[Opening Exercise materials section]
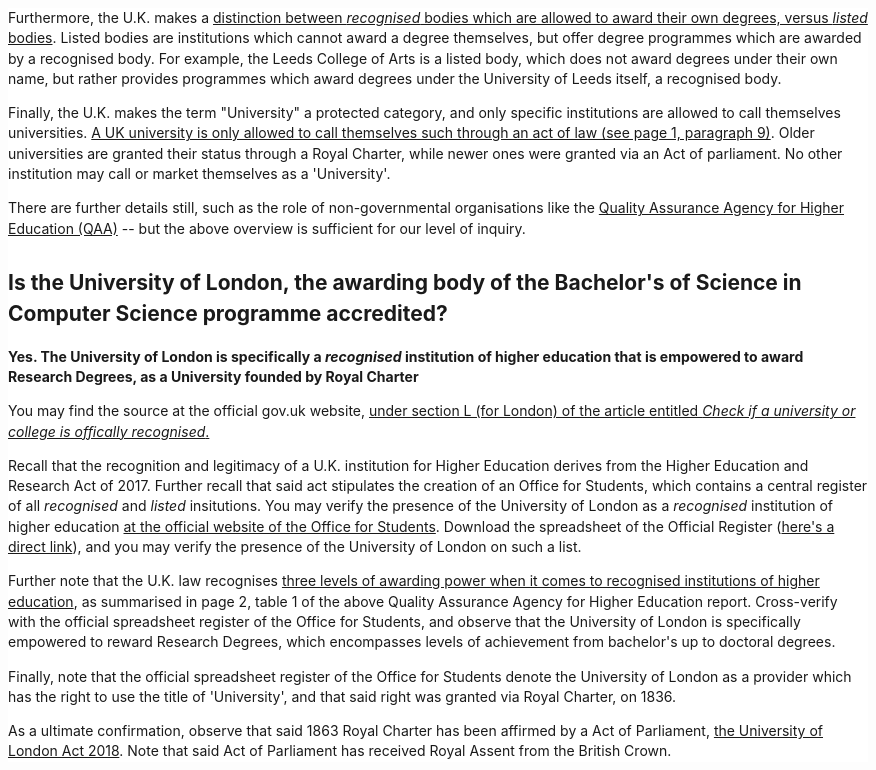 Furthermore, the U.K. makes a [distinction between *recognised* bodies which are allowed to award their own degrees, versus *listed* bodies](https://www.gov.uk/check-a-university-is-officially-recognised). Listed bodies are institutions which cannot award a degree themselves, but offer degree programmes which are awarded by a recognised body. For example, the Leeds College of Arts is a listed body, which does not award degrees under their own name, but rather provides programmes which award degrees under the University of Leeds itself, a recognised body.

Finally, the U.K. makes the term "University" a protected category, and only specific institutions are allowed to call themselves universities. [A UK university is only allowed to call themselves such through an act of law (see page 1, paragraph 9)](https://www.qaa.ac.uk/docs/qaa/guidance/the-right-to-award-degrees-18.pdf?sfvrsn=4a2f781_14). Older universities are granted their status through a Royal Charter, while newer ones were granted via an Act of parliament. No other institution may call or market themselves as a 'University'.

There are further details still, such as the role of non-governmental organisations like the [Quality Assurance Agency for Higher Education (QAA)](https://www.qaa.ac.uk/) -- but the above overview is sufficient for our level of inquiry.

## Is the University of London, the awarding body of the Bachelor's of Science in Computer Science programme accredited?

**Yes. The University of London is specifically a *recognised* institution of higher education that is empowered to award Research Degrees, as a University founded by Royal Charter**

You may find the source at the official gov.uk website, [under section L (for London) of the article entitled *Check if a university or college is offically recognised*.](https://www.gov.uk/check-a-university-is-officially-recognised/recognised-bodies)

Recall that the recognition and legitimacy of a U.K. institution for Higher Education derives from the Higher Education and Research Act of 2017. Further recall that said act stipulates the creation of an Office for Students, which contains a central register of all *recognised* and *listed* insitutions. You may verify the presence of the University of London as a *recognised* institution of higher education [at the official website of the Office for Students](https://www.officeforstudents.org.uk/advice-and-guidance/the-register/the-ofs-register/). Download the spreadsheet of the Official Register ([here's a direct link](https://apis.officeforstudents.org.uk/OfsRegisterDownload/api/Register/)), and you may verify the presence of the University of London on such a list.

Further note that the U.K. law recognises [three levels of awarding power when it comes to recognised institutions of higher education](https://www.qaa.ac.uk/docs/qaa/guidance/the-right-to-award-degrees-18.pdf), as summarised in page 2, table 1 of the above Quality Assurance Agency for Higher Education report. Cross-verify with the official spreadsheet register of the Office for Students, and observe that the University of London is specifically empowered to reward Research Degrees, which encompasses levels of achievement from bachelor's up to doctoral degrees.

Finally, note that the official spreadsheet register of the Office for Students denote the University of London as a provider which has the right to use the title of 'University', and that said right was granted via Royal Charter, on 1836.

As a ultimate confirmation, observe that said 1863 Royal Charter has been affirmed by a Act of Parliament, [the University of London Act 2018](https://london.ac.uk/sites/default/files/governance/University-of-London-Act-2018.pdf). Note that said Act of Parliament has received Royal Assent from the British Crown.
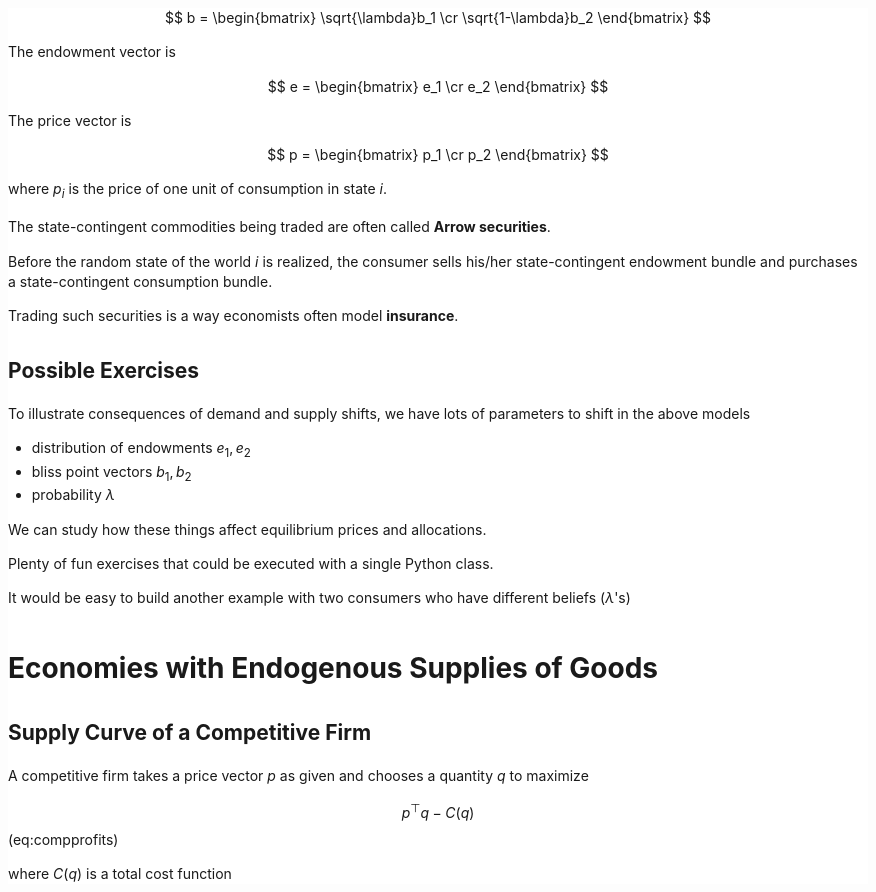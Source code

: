 




$$ 
b = \begin{bmatrix} \sqrt{\lambda}b_1 \cr \sqrt{1-\lambda}b_2 \end{bmatrix}
$$

The endowment vector is

$$ 
e = \begin{bmatrix} e_1 \cr e_2 \end{bmatrix}
$$

The price vector is

$$
p = \begin{bmatrix} p_1 \cr p_2 \end{bmatrix}
$$

where $p_i$ is the price of one unit of consumption in state $i$. 

The state-contingent commodities being traded are often called **Arrow securities**.

Before the random state of the world $i$ is realized, the consumer  sells his/her state-contingent endowment bundle and purchases a state-contingent consumption bundle. 

Trading such securities is a way economists often model **insurance**.

## Possible Exercises

To illustrate consequences of demand and supply shifts, we have lots of parameters to shift in the above models

* distribution of endowments $e_1, e_2$
* bliss point vectors $b_1, b_2$
* probability $\lambda$

We can study how these things affect equilibrium prices and allocations. 

Plenty of fun exercises that could be executed with a single Python class.

It would be easy to build another  example with two consumers who have different beliefs ($\lambda$'s)

# Economies with Endogenous Supplies of Goods

## Supply Curve of a Competitive Firm

A competitive firm takes a price vector $p$ as given and chooses a quantity $q$
to maximize 

$$ 
p^\top q  - C(q) 
$$ (eq:compprofits)

where $C(q)$ is a total cost function 
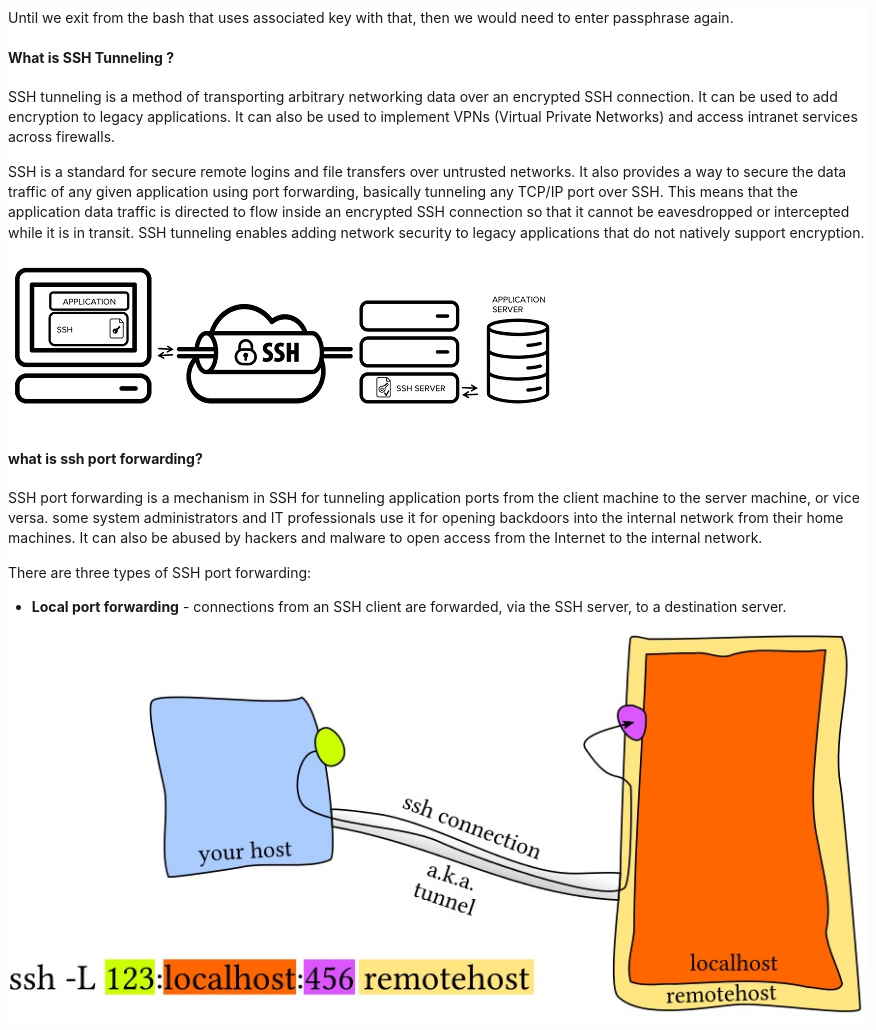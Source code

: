 Until we exit from the bash that uses associated key with that, then we would need to enter passphrase again.

#### What is SSH Tunneling ?

SSH tunneling is a method of transporting arbitrary networking data over an encrypted SSH connection. It can be used to add encryption to legacy applications. It can also be used to implement VPNs (Virtual Private Networks) and access intranet services across firewalls.

SSH is a standard for secure remote logins and file transfers over untrusted networks. It also provides a way to secure the data traffic of any given application using port forwarding, basically tunneling any TCP/IP port over SSH. This means that the application data traffic is directed to flow inside an encrypted SSH connection so that it cannot be eavesdropped or intercepted while it is in transit. SSH tunneling enables adding network security to legacy applications that do not natively support encryption.

![](assets/ssh-tunneling.jpg)

#### what is ssh port forwarding?

&#x20;SSH port forwarding is a mechanism in SSH for tunneling application ports from the client machine to the server machine, or vice versa. some system administrators and IT professionals use it for opening backdoors into the internal network from their home machines. It can also be abused by hackers and malware to open access from the Internet to the internal network.

There are three types of SSH port forwarding:

* **Local port forwarding** - connections from an SSH client are forwarded, via the SSH server, to a destination server.

![](assets/ssh-portfwl1.jpg)
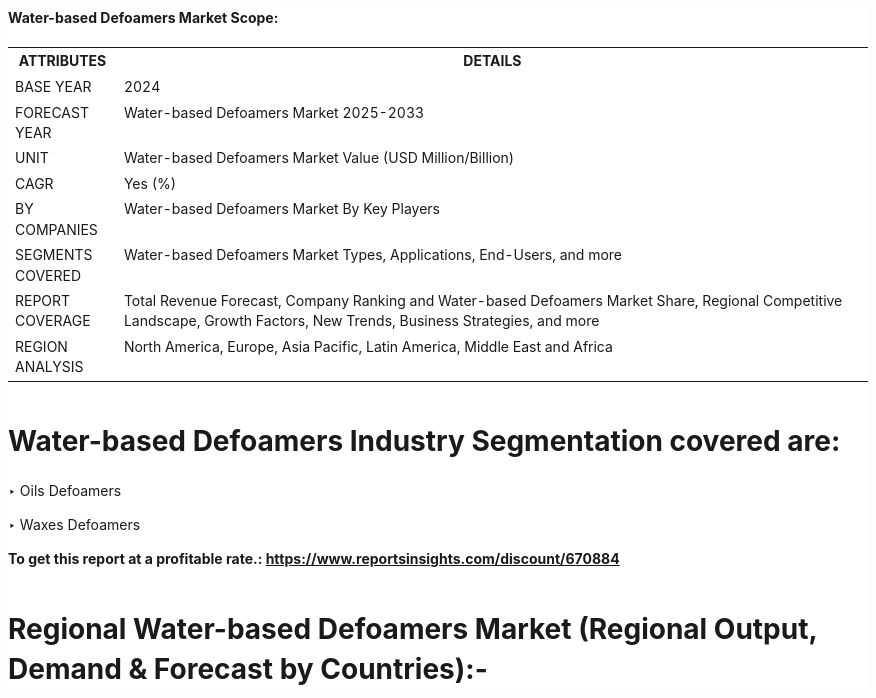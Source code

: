 <h4>Water-based Defoamers Market Scope:</h4>
<table>
<tr>
<th>ATTRIBUTES</th>
<th>DETAILS</th>
</tr>
<tr>
<td>BASE YEAR</td>
<td>2024</td>
</tr>
<tr>
<td>FORECAST YEAR</td>
<td>Water-based Defoamers Market 2025-2033</td>
</tr>
<tr>
<td>UNIT</td>
<td>Water-based Defoamers Market Value (USD Million/Billion)</td>
<tr>
<td>CAGR</td>
<td>Yes (%)</td>
</tr>
</tr>
<tr>
<td>BY COMPANIES</td>
<td>Water-based Defoamers Market By Key Players</td>
</tr>
<tr>
<td>SEGMENTS COVERED</td>
<td>Water-based Defoamers Market Types, Applications, End-Users, and more</td>
</tr>
<tr>
<td>REPORT COVERAGE</td>
<td>Total Revenue Forecast, Company Ranking and Water-based Defoamers Market Share, Regional Competitive Landscape, Growth Factors, New Trends, Business Strategies, and more</td>
</tr>
<tr>
<td>REGION ANALYSIS</td>
<td>North America, Europe, Asia Pacific, Latin America, Middle East and Africa</td>
</tr>
</table>

# <strong>Water-based Defoamers Industry Segmentation covered are:</strong>

‣ Oils Defoamers

‣ Waxes Defoamers

<strong>To get this report at a profitable rate.: <a href=https://www.reportsinsights.com/discount/670884>https://www.reportsinsights.com/discount/670884</a></strong>

# <strong>Regional Water-based Defoamers Market (Regional Output, Demand &amp; Forecast by Countries):-</strong>
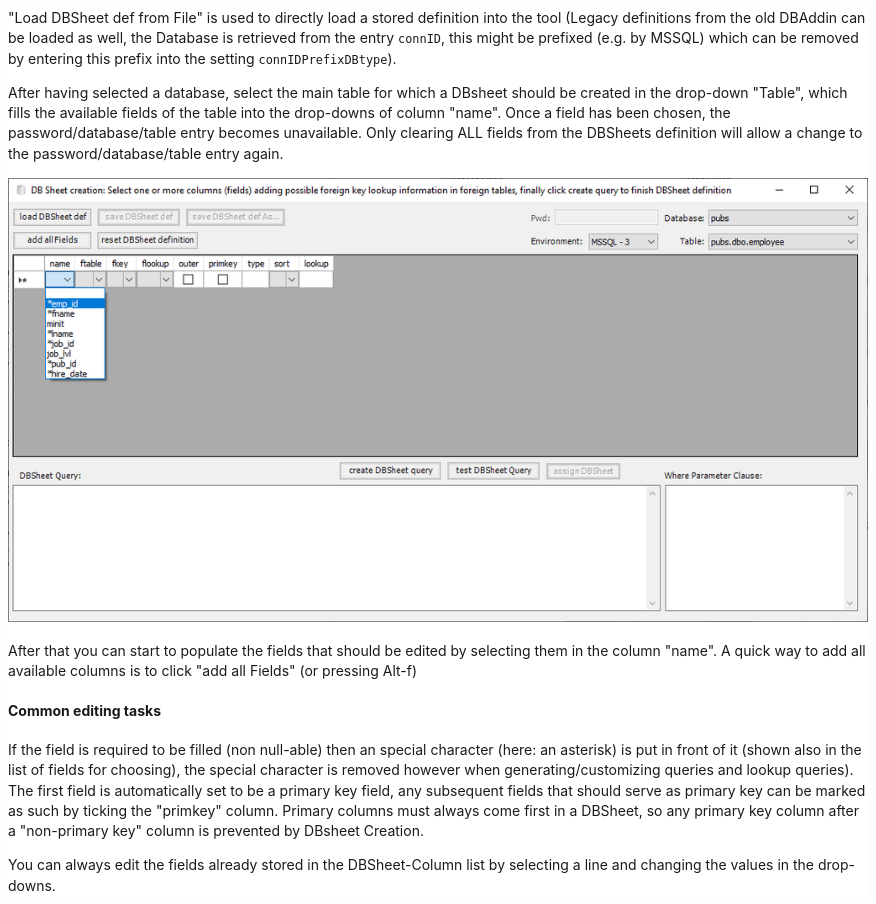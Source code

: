 "Load DBSheet def from File" is used to directly load a stored definition into the tool (Legacy definitions from the old DBAddin can be loaded as well, the Database is retrieved from the entry `connID`,
this might be prefixed (e.g. by MSSQL) which can be removed by entering this prefix into the setting `connIDPrefixDBtype`).

After having selected a database, select the main table for which a DBsheet should be created in the drop-down "Table", which fills the available fields of the table into the drop-downs of column "name". 
Once a field has been chosen, the password/database/table entry becomes unavailable. Only clearing ALL fields from the DBSheets definition will allow a change to the password/database/table entry again.

![image](https://raw.githubusercontent.com/rkapl123/DBAddin/master/docs/image/DBSheetsDefSelectTableColumn.PNG)

After that you can start to populate the fields that should be edited by selecting them in the column "name".
A quick way to add all available columns is to click "add all Fields" (or pressing Alt-f)

#### Common editing tasks

If the field is required to be filled (non null-able) then an special character (here: an asterisk) is put in front of it (shown also in the list of fields for choosing), 
the special character is removed however when generating/customizing queries and lookup queries). The first field is automatically set to be a primary key field,
any subsequent fields that should serve as primary key can be marked as such by ticking the "primkey" column. Primary columns must always come first in a DBSheet,
so any primary key column after a "non-primary key" column is prevented by DBsheet Creation.

You can always edit the fields already stored in the DBSheet-Column list by selecting a line and changing the values in the drop-downs.
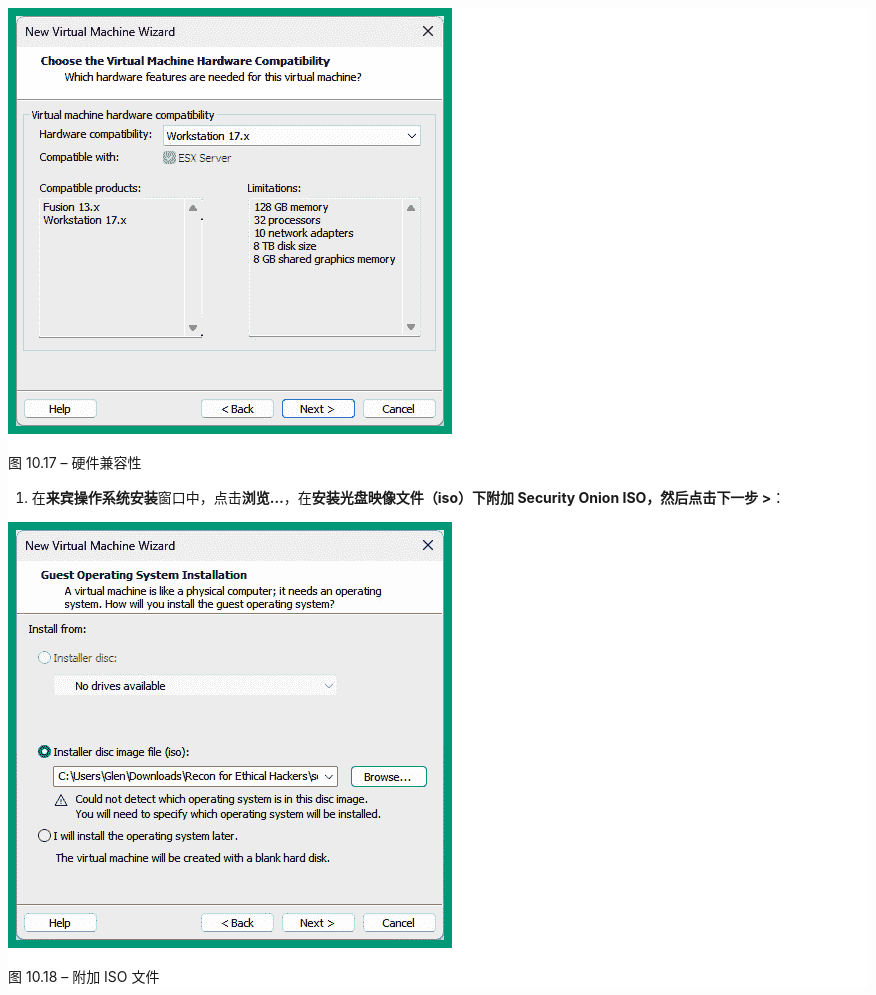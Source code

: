 ![图 10.17 – 硬件兼容性](img/Figure_10.17_B19448.jpg)

图 10.17 – 硬件兼容性

1.  在**来宾操作系统安装**窗口中，点击**浏览…**，在**安装光盘映像文件（iso）**下附加 Security Onion ISO，然后点击**下一步 >**：

![图 10.18 – 附加 ISO 文件](img/Figure_10.18_B19448.jpg)

图 10.18 – 附加 ISO 文件
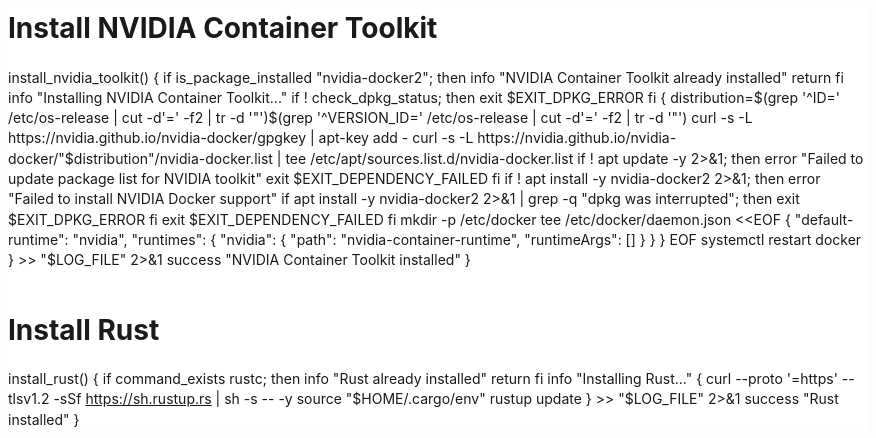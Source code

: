 # Install NVIDIA Container Toolkit
install_nvidia_toolkit() {
    if is_package_installed "nvidia-docker2"; then
        info "NVIDIA Container Toolkit already installed"
        return
    fi
    info "Installing NVIDIA Container Toolkit..."
    if ! check_dpkg_status; then
        exit $EXIT_DPKG_ERROR
    fi
    {
        distribution=$(grep '^ID=' /etc/os-release | cut -d'=' -f2 | tr -d '"')$(grep '^VERSION_ID=' /etc/os-release | cut -d'=' -f2 | tr -d '"')
        curl -s -L https://nvidia.github.io/nvidia-docker/gpgkey | apt-key add -
        curl -s -L https://nvidia.github.io/nvidia-docker/"$distribution"/nvidia-docker.list | tee /etc/apt/sources.list.d/nvidia-docker.list
        if ! apt update -y 2>&1; then
            error "Failed to update package list for NVIDIA toolkit"
            exit $EXIT_DEPENDENCY_FAILED
        fi
        if ! apt install -y nvidia-docker2 2>&1; then
            error "Failed to install NVIDIA Docker support"
            if apt install -y nvidia-docker2 2>&1 | grep -q "dpkg was interrupted"; then
                exit $EXIT_DPKG_ERROR
            fi
            exit $EXIT_DEPENDENCY_FAILED
        fi
        mkdir -p /etc/docker
        tee /etc/docker/daemon.json <<EOF
{
    "default-runtime": "nvidia",
    "runtimes": {
        "nvidia": {
            "path": "nvidia-container-runtime",
            "runtimeArgs": []
        }
    }
}
EOF
        systemctl restart docker
    } >> "$LOG_FILE" 2>&1
    success "NVIDIA Container Toolkit installed"
}

# Install Rust
install_rust() {
    if command_exists rustc; then
        info "Rust already installed"
        return
    fi
    info "Installing Rust..."
    {
        curl --proto '=https' --tlsv1.2 -sSf https://sh.rustup.rs | sh -s -- -y
        source "$HOME/.cargo/env"
        rustup update
    } >> "$LOG_FILE" 2>&1
    success "Rust installed"
}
[Closing Exercise materials section]
# Task statement
Beginning at the line above that contains "Plenty of fun" and going on through the line that contains "#### what is ssh port forwarding?", please copy every line exactly, leaving the pictures out and adding nothing.

# Exercise response
Plenty of fun exercises that could be executed with a single Python class.

It would be easy to build another  example with two consumers who have different beliefs ($\lambda$'s)

# Economies with Endogenous Supplies of Goods

## Supply Curve of a Competitive Firm

A competitive firm takes a price vector $p$ as given and chooses a quantity $q$
to maximize 

$$ 
p^\top q  - C(q) 
$$ (eq:compprofits)

where $C(q)$ is a total cost function 
Source code

: Until we exit from the bash that uses associated key with that, then we would need to enter passphrase again.

#### What is SSH Tunneling ?

SSH tunneling is a method of transporting arbitrary networking data over an encrypted SSH connection. It can be used to add encryption to legacy applications. It can also be used to implement VPNs (Virtual Private Networks) and access intranet services across firewalls.

SSH is a standard for secure remote logins and file transfers over untrusted networks. It also provides a way to secure the data traffic of any given application using port forwarding, basically tunneling any TCP/IP port over SSH. This means that the application data traffic is directed to flow inside an encrypted SSH connection so that it cannot be eavesdropped or intercepted while it is in transit. SSH tunneling enables adding network security to legacy applications that do not natively support encryption.

![](assets/ssh-tunneling.jpg)

#### what is ssh port forwarding?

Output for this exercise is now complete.